Task objective ▸ Retype every entry exactly, character for character.

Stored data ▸
□ □ □

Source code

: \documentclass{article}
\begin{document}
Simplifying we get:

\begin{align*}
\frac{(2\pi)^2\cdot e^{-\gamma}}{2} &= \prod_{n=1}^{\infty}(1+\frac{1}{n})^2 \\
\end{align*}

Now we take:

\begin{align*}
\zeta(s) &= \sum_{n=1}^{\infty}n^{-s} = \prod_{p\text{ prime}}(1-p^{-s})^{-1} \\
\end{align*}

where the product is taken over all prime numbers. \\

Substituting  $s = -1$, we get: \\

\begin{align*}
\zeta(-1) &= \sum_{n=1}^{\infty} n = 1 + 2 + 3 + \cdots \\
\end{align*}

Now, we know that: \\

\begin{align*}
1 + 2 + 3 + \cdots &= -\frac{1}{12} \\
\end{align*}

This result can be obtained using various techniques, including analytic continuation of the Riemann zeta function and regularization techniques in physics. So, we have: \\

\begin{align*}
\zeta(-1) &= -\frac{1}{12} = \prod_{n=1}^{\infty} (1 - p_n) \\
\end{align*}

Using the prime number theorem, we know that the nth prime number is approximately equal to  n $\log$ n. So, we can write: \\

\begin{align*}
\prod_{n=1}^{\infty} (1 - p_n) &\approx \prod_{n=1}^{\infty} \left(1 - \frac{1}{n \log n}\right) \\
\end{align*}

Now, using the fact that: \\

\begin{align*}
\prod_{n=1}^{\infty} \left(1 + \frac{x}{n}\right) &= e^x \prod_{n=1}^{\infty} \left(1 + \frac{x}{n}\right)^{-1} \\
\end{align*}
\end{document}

□ □ □

Task solution ▸
Source code

: \documentclass{article}
\begin{document}
Simplifying we get:

\begin{align*}
\frac{(2\pi)^2\cdot e^{-\gamma}}{2} &= \prod_{n=1}^{\infty}(1+\frac{1}{n})^2 \\
\end{align*}

Now we take:

\begin{align*}
\zeta(s) &= \sum_{n=1}^{\infty}n^{-s} = \prod_{p\text{ prime}}(1-p^{-s})^{-1} \\
\end{align*}

where the product is taken over all prime numbers. \\

Substituting  $s = -1$, we get: \\

\begin{align*}
\zeta(-1) &= \sum_{n=1}^{\infty} n = 1 + 2 + 3 + \cdots \\
\end{align*}

Now, we know that: \\

\begin{align*}
1 + 2 + 3 + \cdots &= -\frac{1}{12} \\
\end{align*}

This result can be obtained using various techniques, including analytic continuation of the Riemann zeta function and regularization techniques in physics. So, we have: \\

\begin{align*}
\zeta(-1) &= -\frac{1}{12} = \prod_{n=1}^{\infty} (1 - p_n) \\
\end{align*}

Using the prime number theorem, we know that the nth prime number is approximately equal to  n $\log$ n. So, we can write: \\

\begin{align*}
\prod_{n=1}^{\infty} (1 - p_n) &\approx \prod_{n=1}^{\infty} \left(1 - \frac{1}{n \log n}\right) \\
\end{align*}

Now, using the fact that: \\

\begin{align*}
\prod_{n=1}^{\infty} \left(1 + \frac{x}{n}\right) &= e^x \prod_{n=1}^{\infty} \left(1 + \frac{x}{n}\right)^{-1} \\
\end{align*}
\end{document}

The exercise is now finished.